▸ **Source material**
******
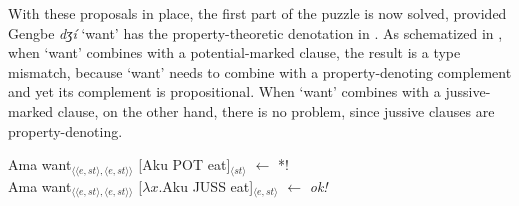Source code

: \documentclass[output=paper,modfonts,nonflat]{langsci/langscibook}
\newcommand{\Z}{ʒ}
\newcommand{\á}{\'{ã}}
\newcommand{\É}{\'{\~{ε}}}
\newcommand{\È}{\`{\~{ε}}}
\newcommand{\í}{\'{\~{i}}}
\newcommand{\ì}{\`{\~{i}}}
\newcommand{\Ó}{\'{\~{ɔ}}}
\newcommand{\Ò}{\`{\~{ɔ}}}
\newcommand{\ú}{\'{ũ}}
\newcommand{\ù}{\`{ũ}}
\begin{document}
With these proposals in place, the first part of the puzzle is now solved, provided Gengbe \emph{d{\Z}\'i} `want' has the property-theoretic denotation in . As schematized in , when `want' combines with a potential-marked clause, the result is a type mismatch, because `want' needs to combine with a property-denoting complement and yet its complement is propositional. When `want' combines with a jussive-marked clause, on the other hand, there is no problem, since jussive clauses are property-denoting.


\ea \label{ex:grano:p1s:27}
    \begin{xlist}
    \ex Ama want$_{\langle\langle e,st\rangle,\langle e,st\rangle\rangle}$ [Aku POT eat]$_{\langle st\rangle}$  \hfill $\leftarrow$ *!\\
    \ex Ama want$_{\langle\langle e,st\rangle,\langle e,st\rangle\rangle}$ [$\lambda x$.Aku JUSS eat]$_{\langle e,st\rangle}$   \hfill $\leftarrow$ \emph{ok!} 
    \end{xlist}
\z
\end{document}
******
▸ **Task item**
Report, for the data above, every line in which the string "leftarrow" appears.

▸ **Solution to this problem**
    \ex Ama want$_{\langle\langle e,st\rangle,\langle e,st\rangle\rangle}$ [Aku POT eat]$_{\langle st\rangle}$  \hfill $\leftarrow$ *!\\
    \ex Ama want$_{\langle\langle e,st\rangle,\langle e,st\rangle\rangle}$ [$\lambda x$.Aku JUSS eat]$_{\langle e,st\rangle}$   \hfill $\leftarrow$ \emph{ok!} 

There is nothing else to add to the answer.